The concordance statistic or area under the receiver-operating curve (AUC) is the probability that a randomly selected case patient would have a higher-projected, absolute invasive breast cancer risk than a randomly selected control subject (14). To estimate how much the factors in the AABCS model contributed to discriminatory accuracy for women of a given age, we estimated age-specific concordance statistics in two age intervals (50–59 and ≥60 years) with data from WHI and computed the unweighted average of these age-specific concordance estimates. We used the nonparametric estimator in Wieand et al. (15), which accounts for ties and provides estimates of SEs.
Relative and Attributable Risks
Relative risks and 95% confidence intervals estimated from the logistic model for APA women in the Asian American Breast Cancer Study are shown in Table 1, which also indicates the number of case patients and control subjects in various risk factor categories in the Asian American Breast Cancer Study and the corresponding relative risks from BCRAT (1,3). Multivariable relative risks from Table 1 can be obtained by multiplication of the separate relative risks for AGEMEN, for the combined age and NBIOPS category, and for the combined AGEFLB and NUMREL category. Adjustments for atypical hyperplasia are described in a footnote to Table 1.

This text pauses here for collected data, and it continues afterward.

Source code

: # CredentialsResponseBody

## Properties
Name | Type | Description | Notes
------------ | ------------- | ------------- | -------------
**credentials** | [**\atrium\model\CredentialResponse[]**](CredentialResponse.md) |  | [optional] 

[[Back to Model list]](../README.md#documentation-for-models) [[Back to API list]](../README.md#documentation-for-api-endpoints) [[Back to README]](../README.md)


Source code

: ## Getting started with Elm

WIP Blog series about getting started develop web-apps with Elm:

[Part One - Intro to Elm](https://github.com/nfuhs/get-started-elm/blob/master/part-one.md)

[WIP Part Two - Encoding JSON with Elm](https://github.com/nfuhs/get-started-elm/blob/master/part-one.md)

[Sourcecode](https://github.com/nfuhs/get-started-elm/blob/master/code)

The relative risks (Table 1) and log-relative risks (Supplementary Table 2, available online) in the AABCS model are similar to those in BCRAT, which is also known as Gail model 2 (1), for AGEMEN and somewhat larger than in BCRAT for NBIOPS in women aged 50 years and older. The combined relative risks from AGEFLB and NUMREL were smaller in the AABCS model for some combinations and larger for others. For example, a woman younger than 20 years of age at first birth and with two affected first-degree relatives had larger relative risks in BCRAT, whereas a woman older than 29 years of age at first birth and with one affected first-degree relative had larger relative risks in the AABCS model. The conversion factors were F(t) = 0.4752 (95% CI = 0.3255 to 0.6249) for t younger than 50 years and F(t) = 0.5032 (95% CI = 0.3630 to 0.6434) for t being 50 years or older, which are lower than the corresponding values in BCRAT, 0.5788 and 0.5788, and reflect higher attributable risks in the AABCS model.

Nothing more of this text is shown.